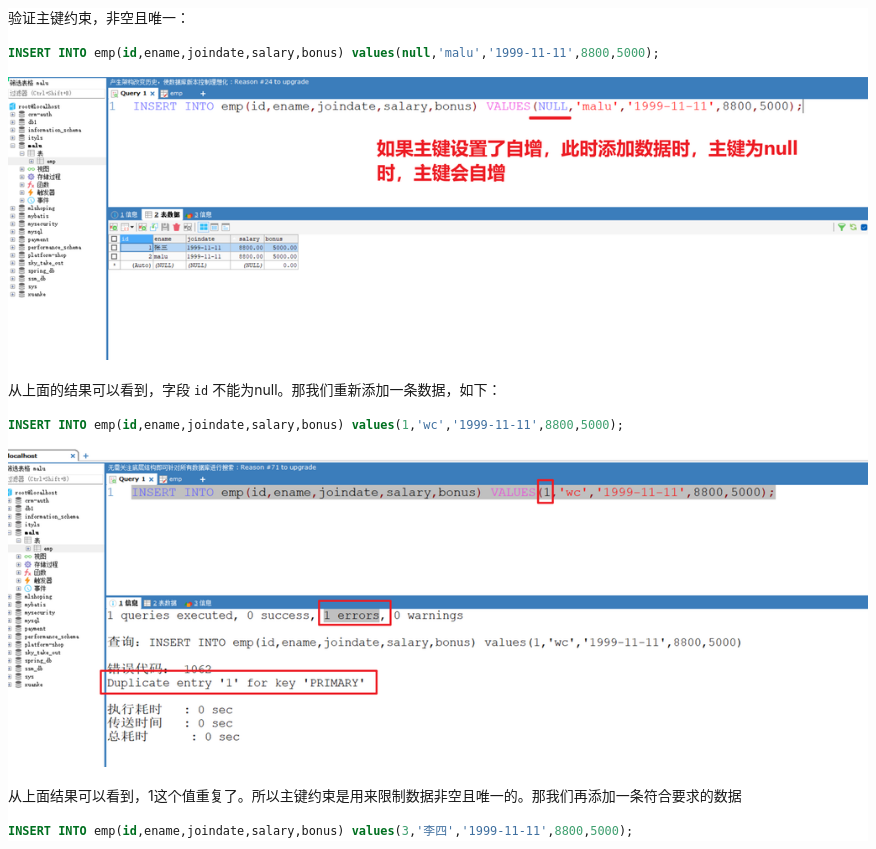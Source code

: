 

验证主键约束，非空且唯一：

```sql
INSERT INTO emp(id,ename,joindate,salary,bonus) values(null,'malu','1999-11-11',8800,5000);
```

![1718089427545](./assets/1718089427545.png)





从上面的结果可以看到，字段 `id` 不能为null。那我们重新添加一条数据，如下：

```sql
INSERT INTO emp(id,ename,joindate,salary,bonus) values(1,'wc','1999-11-11',8800,5000);
```

![1718089482830](./assets/1718089482830.png)

从上面结果可以看到，1这个值重复了。所以主键约束是用来限制数据非空且唯一的。那我们再添加一条符合要求的数据

```sql
INSERT INTO emp(id,ename,joindate,salary,bonus) values(3,'李四','1999-11-11',8800,5000);
```
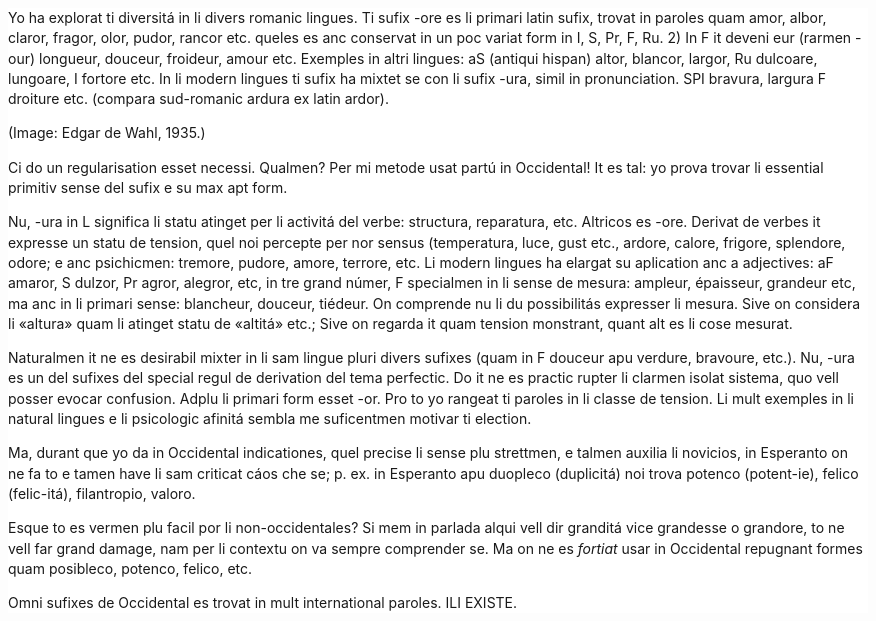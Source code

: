 Yo ha explorat ti diversitá in li divers romanic lingues. Ti sufix -ore
es li primari latin sufix, trovat in paroles quam amor, albor, claror,
fragor, olor, pudor, rancor etc. queles es anc conservat in un poc
variat form in I, S, Pr, F, Ru. 2) In F it deveni eur (rarmen -our)
longueur, douceur, froideur, amour etc. Exemples in altri lingues: aS
(antiqui hispan) altor, blancor, largor, Ru dulcoare, lungoare, I
fortore etc. In li modern lingues ti sufix ha mixtet se con li sufix
-ura, simil in pronunciation. SPI bravura, largura F droiture etc.
(compara sud-romanic ardura ex latin ardor).

(Image: Edgar de Wahl, 1935.)

Ci do un regularisation esset necessi. Qualmen? Per mi metode
usat partú in Occidental! It es tal: yo prova trovar li essential primitiv
sense del sufix e su max apt form.

Nu, -ura in L significa li statu atinget per li activitá del verbe:
structura, reparatura, etc. Altricos es -ore. Derivat de verbes it
expresse un statu de tension, quel noi percepte per nor sensus
(temperatura, luce, gust etc., ardore, calore, frigore, splendore, odore;
e anc psichicmen: tremore, pudore, amore, terrore, etc. Li modern
lingues ha elargat su aplication anc a adjectives: aF amaror, S dulzor,
Pr agror, alegror, etc, in tre grand númer, F specialmen in li sense de
mesura: ampleur, épaisseur, grandeur etc, ma anc in li primari sense:
blancheur, douceur, tiédeur. On comprende nu li du possibilitás
expresser li mesura. Sive on considera li «altura» quam li atinget
statu de «altitá» etc.; Sive on regarda it quam tension monstrant,
quant alt es li cose mesurat.




Naturalmen it ne es desirabil mixter in li sam lingue pluri
divers sufixes (quam in F douceur apu verdure, bravoure, etc.). Nu,
-ura es un del sufixes del special regul de derivation del tema
perfectic. Do it ne es practic rupter li clarmen isolat sistema, quo
vell posser evocar
confusion. Adplu li primari form esset -or. Pro to yo rangeat ti paroles
in li classe de tension. Li mult exemples in li natural lingues e li
psicologic afinitá sembla me suficentmen motivar ti election.

Ma, durant que yo da in Occidental indicationes, quel precise li sense plu
strettmen, e talmen auxilia li novicios, in Esperanto on ne fa to e tamen
have li sam criticat cáos che se; p. ex. in Esperanto apu duopleco
(duplicitá) noi trova potenco (potent-ie), felico (felic-itá),
filantropio, valoro.

Esque to es vermen plu facil por li non-occidentales? Si mem in parlada
alqui vell dir granditá vice grandesse o grandore, to ne vell far grand
damage, nam per li contextu on va sempre comprender se. Ma on ne es
_fortiat_ usar in Occidental repugnant formes quam posibleco, potenco,
felico, etc.

Omni sufixes de Occidental es trovat in mult international paroles.
ILI EXISTE.
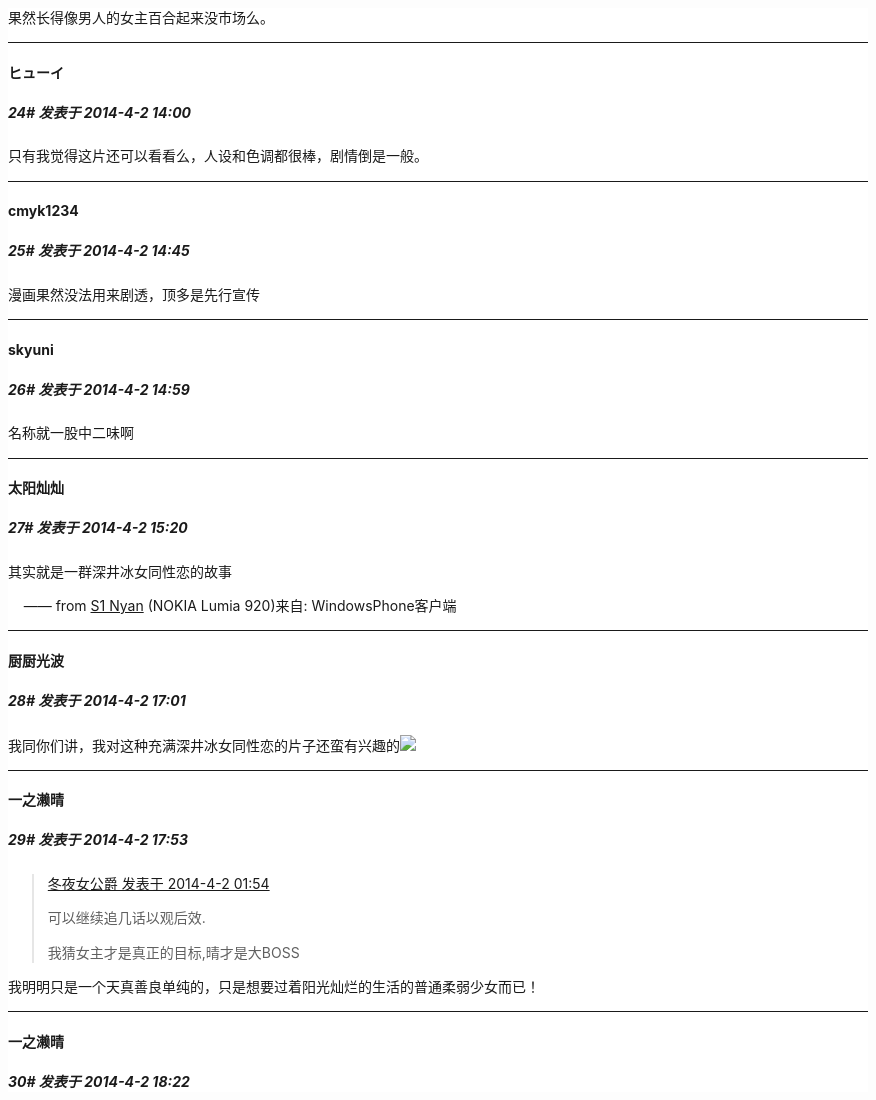 果然长得像男人的女主百合起来没市场么。

*****

####  ヒューイ  
##### 24#       发表于 2014-4-2 14:00

只有我觉得这片还可以看看么，人设和色调都很棒，剧情倒是一般。

*****

####  cmyk1234  
##### 25#       发表于 2014-4-2 14:45

漫画果然没法用来剧透，顶多是先行宣传

*****

####  skyuni  
##### 26#       发表于 2014-4-2 14:59

名称就一股中二味啊

*****

####  太阳灿灿  
##### 27#       发表于 2014-4-2 15:20

其实就是一群深井冰女同性恋的故事

    —— from [S1 Nyan](http://126.am/S1Nyan) (NOKIA Lumia 920)来自: WindowsPhone客户端

*****

####  厨厨光波  
##### 28#       发表于 2014-4-2 17:01

我同你们讲，我对这种充满深井冰女同性恋的片子还蛮有兴趣的<img src="https://static.saraba1st.com/image/smiley/face/12.gif" referrerpolicy="no-referrer">

*****

####  一之濑晴  
##### 29#       发表于 2014-4-2 17:53

<blockquote><a href="httphttps://bbs.saraba1st.com/2b/forum.php?mod=redirect&amp;goto=findpost&amp;pid=24958798&amp;ptid=1011711" target="_blank">冬夜女公爵 发表于 2014-4-2 01:54</a>

可以继续追几话以观后效.

我猜女主才是真正的目标,晴才是大BOSS</blockquote>
我明明只是一个天真善良单纯的，只是想要过着阳光灿烂的生活的普通柔弱少女而已！

*****

####  一之濑晴  
##### 30#       发表于 2014-4-2 18:22
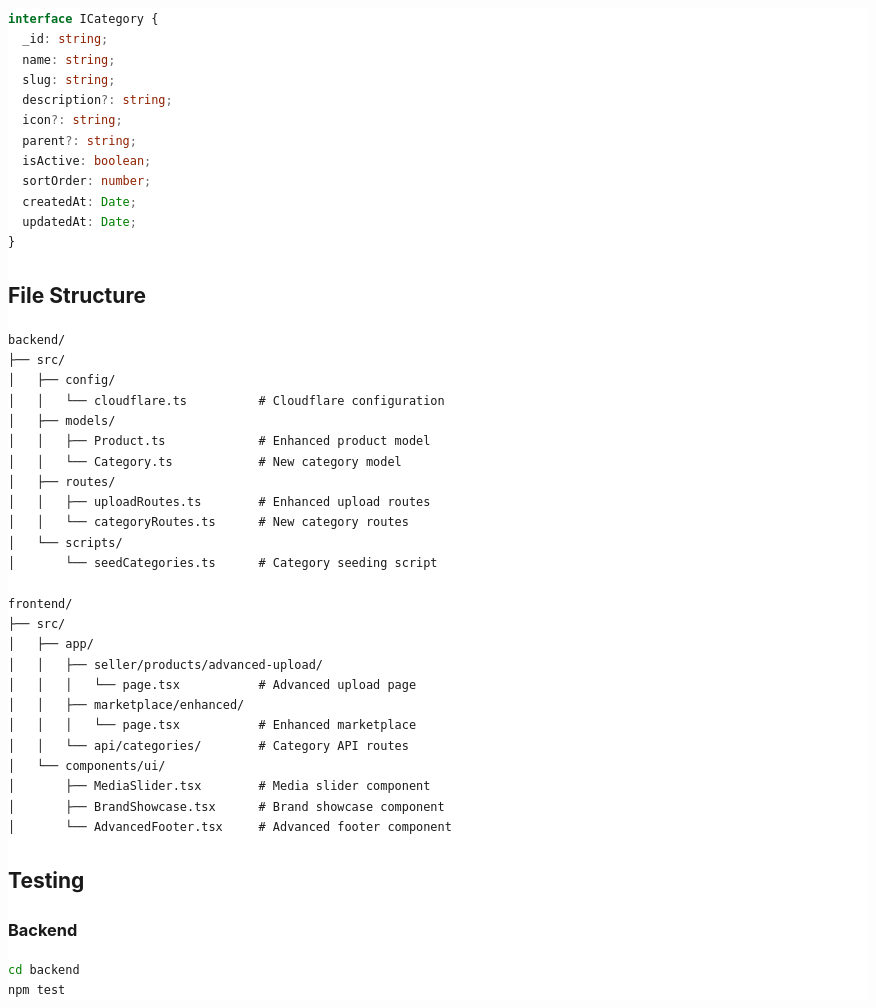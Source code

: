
 ```typescript
interface ICategory {
  _id: string;
  name: string;
  slug: string;
  description?: string;
  icon?: string;
  parent?: string;
  isActive: boolean;
  sortOrder: number;
  createdAt: Date;
  updatedAt: Date;
}
```

## File Structure

```
backend/
├── src/
│   ├── config/
│   │   └── cloudflare.ts          # Cloudflare configuration
│   ├── models/
│   │   ├── Product.ts             # Enhanced product model
│   │   └── Category.ts            # New category model
│   ├── routes/
│   │   ├── uploadRoutes.ts        # Enhanced upload routes
│   │   └── categoryRoutes.ts      # New category routes
│   └── scripts/
│       └── seedCategories.ts      # Category seeding script

frontend/
├── src/
│   ├── app/
│   │   ├── seller/products/advanced-upload/
│   │   │   └── page.tsx           # Advanced upload page
│   │   ├── marketplace/enhanced/
│   │   │   └── page.tsx           # Enhanced marketplace
│   │   └── api/categories/        # Category API routes
│   └── components/ui/
│       ├── MediaSlider.tsx        # Media slider component
│       ├── BrandShowcase.tsx      # Brand showcase component
│       └── AdvancedFooter.tsx     # Advanced footer component
```

## Testing

### Backend

```bash
cd backend
npm test
```
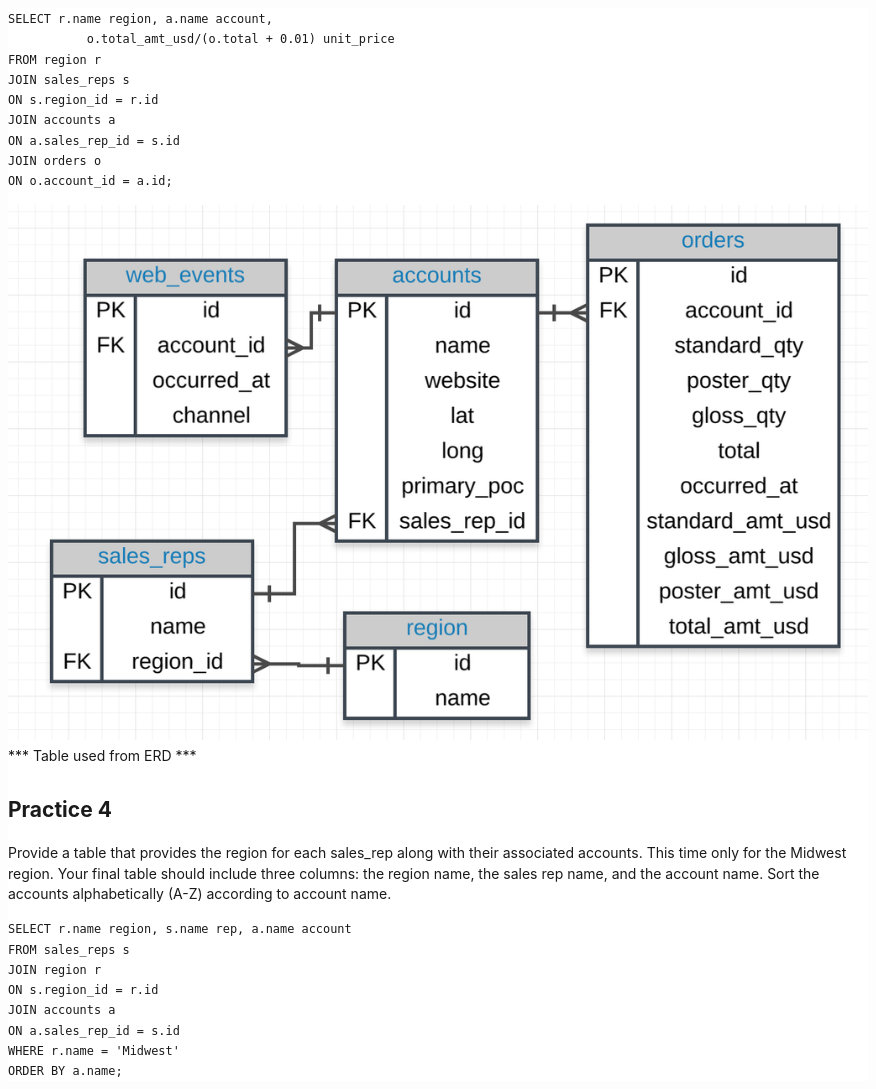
```
SELECT r.name region, a.name account, 
           o.total_amt_usd/(o.total + 0.01) unit_price
FROM region r
JOIN sales_reps s
ON s.region_id = r.id
JOIN accounts a
ON a.sales_rep_id = s.id
JOIN orders o
ON o.account_id = a.id;
```

![alt text](image.png)  *** Table used from ERD ***

## Practice 4

Provide a table that provides the region for each sales_rep along with their associated accounts. This time only for the Midwest region. Your final table should include three columns: the region name, the sales rep name, and the account name. Sort the accounts alphabetically (A-Z) according to account name.

``` 
SELECT r.name region, s.name rep, a.name account
FROM sales_reps s
JOIN region r
ON s.region_id = r.id
JOIN accounts a
ON a.sales_rep_id = s.id
WHERE r.name = 'Midwest'
ORDER BY a.name;

```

- - -

▶ To do: Above are lines of data; count those that hold "upload" and answer with the number only.

▶ Task solution: 3